I suspect that’s just because it would be inconvenient to do whereis_name + send every time when using global.

source

send(Name, Msg) ->
    case whereis_name(Name) of
	Pid when is_pid(Pid) ->
	    Pid ! Msg,
	    Pid;
	undefined ->
	    exit({badarg, {Name, Msg}})
    end.

send/2 uses whereis_name/1 - i. e.

2 is how 1 is implemented.

source

where(Name) ->
    case ets:lookup(global_names, Name) of
	[{_Name, Pid, _Method, _Ref}] ->
	    if node(Pid) == node() ->
		    case is_process_alive(Pid) of
			true  -> Pid;
			false -> undefined
		    end;
	       true ->
		    Pid
	    end;
	[] -> undefined
    end.

Thanks for diving into the source!

This confuses me even further: It now is definitely the case that the ‘race condition’ argument holds absolutely no value.

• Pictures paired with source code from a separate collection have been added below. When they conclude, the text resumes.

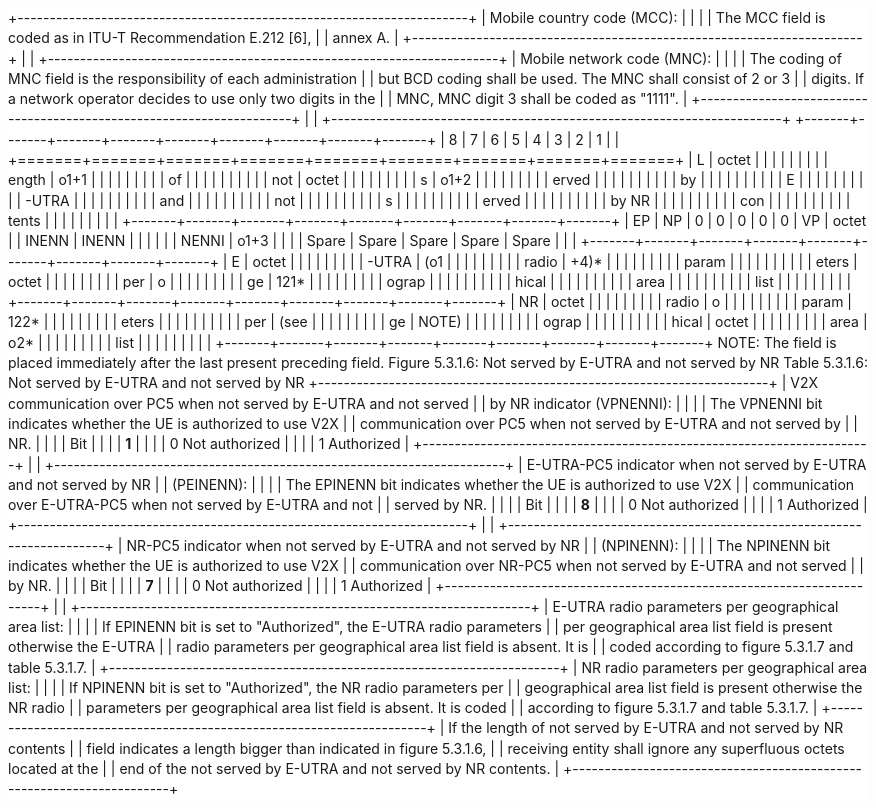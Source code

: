 +----------------------------------------------------------------------+ | Mobile country code (MCC): | | | | The MCC field is coded as in ITU-T Recommendation E.212 [6], | | annex A. | +----------------------------------------------------------------------+ | | +----------------------------------------------------------------------+ | Mobile network code (MNC): | | | | The coding of MNC field is the responsibility of each administration | | but BCD coding shall be used. The MNC shall consist of 2 or 3 | | digits. If a network operator decides to use only two digits in the | | MNC, MNC digit 3 shall be coded as \"1111\". | +----------------------------------------------------------------------+ | | +----------------------------------------------------------------------+
+-------+-------+-------+-------+-------+-------+-------+-------+-------+ | 8 | 7 | 6 | 5 | 4 | 3 | 2 | 1 | | +=======+=======+=======+=======+=======+=======+=======+=======+=======+ | L | octet | | | | | | | | | ength | o1+1 | | | | | | | | | of | | | | | | | | | | not | octet | | | | | | | | | s | o1+2 | | | | | | | | | erved | | | | | | | | | | by | | | | | | | | | | E | | | | | | | | | | -UTRA | | | | | | | | | | and | | | | | | | | | | not | | | | | | | | | | s | | | | | | | | | | erved | | | | | | | | | | by NR | | | | | | | | | | con | | | | | | | | | | tents | | | | | | | | | +-------+-------+-------+-------+-------+-------+-------+-------+-------+ | EP | NP | 0 | 0 | 0 | 0 | 0 | VP | octet | | INENN | INENN | | | | | | NENNI | o1+3 | | | | Spare | Spare | Spare | Spare | Spare | | | +-------+-------+-------+-------+-------+-------+-------+-------+-------+ | E | octet | | | | | | | | | -UTRA | (o1 | | | | | | | | | radio | +4)* | | | | | | | | | param | | | | | | | | | | eters | octet | | | | | | | | | per | o | | | | | | | | | ge | 121* | | | | | | | | | ograp | | | | | | | | | | hical | | | | | | | | | | area | | | | | | | | | | list | | | | | | | | | +-------+-------+-------+-------+-------+-------+-------+-------+-------+ | NR | octet | | | | | | | | | radio | o | | | | | | | | | param | 122* | | | | | | | | | eters | | | | | | | | | | per | (see | | | | | | | | | ge | NOTE) | | | | | | | | | ograp | | | | | | | | | | hical | octet | | | | | | | | | area | o2* | | | | | | | | | list | | | | | | | | | +-------+-------+-------+-------+-------+-------+-------+-------+-------+
NOTE: The field is placed immediately after the last present preceding field.
Figure 5.3.1.6: Not served by E-UTRA and not served by NR
Table 5.3.1.6: Not served by E-UTRA and not served by NR
+----------------------------------------------------------------------+ | V2X communication over PC5 when not served by E-UTRA and not served | | by NR indicator (VPNENNI): | | | | The VPNENNI bit indicates whether the UE is authorized to use V2X | | communication over PC5 when not served by E-UTRA and not served by | | NR. | | | | Bit | | | | **1** | | | | 0 Not authorized | | | | 1 Authorized | +----------------------------------------------------------------------+ | | +----------------------------------------------------------------------+ | E-UTRA-PC5 indicator when not served by E-UTRA and not served by NR | | (PEINENN): | | | | The EPINENN bit indicates whether the UE is authorized to use V2X | | communication over E-UTRA-PC5 when not served by E-UTRA and not | | served by NR. | | | | Bit | | | | **8** | | | | 0 Not authorized | | | | 1 Authorized | +----------------------------------------------------------------------+ | | +----------------------------------------------------------------------+ | NR-PC5 indicator when not served by E-UTRA and not served by NR | | (NPINENN): | | | | The NPINENN bit indicates whether the UE is authorized to use V2X | | communication over NR-PC5 when not served by E-UTRA and not served | | by NR. | | | | Bit | | | | **7** | | | | 0 Not authorized | | | | 1 Authorized | +----------------------------------------------------------------------+ | | +----------------------------------------------------------------------+ | E-UTRA radio parameters per geographical area list: | | | | If EPINENN bit is set to \"Authorized\", the E-UTRA radio parameters | | per geographical area list field is present otherwise the E-UTRA | | radio parameters per geographical area list field is absent. It is | | coded according to figure 5.3.1.7 and table 5.3.1.7. | +----------------------------------------------------------------------+ | NR radio parameters per geographical area list: | | | | If NPINENN bit is set to \"Authorized\", the NR radio parameters per | | geographical area list field is present otherwise the NR radio | | parameters per geographical area list field is absent. It is coded | | according to figure 5.3.1.7 and table 5.3.1.7. | +----------------------------------------------------------------------+ | If the length of not served by E-UTRA and not served by NR contents | | field indicates a length bigger than indicated in figure 5.3.1.6, | | receiving entity shall ignore any superfluous octets located at the | | end of the not served by E-UTRA and not served by NR contents. | +----------------------------------------------------------------------+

The only reason I can then think of, is for convenience sake?

The race condition is incredibly slight as the registry removes the name as soon as the :DOWN message hits and there is the general understanding that erlang:send will not fail for an unreachable destination - there is no guarantee of delivery, much less processing.

So the message could arrive in the recipients mailbox and the process could die before a response is returned (in case of a call).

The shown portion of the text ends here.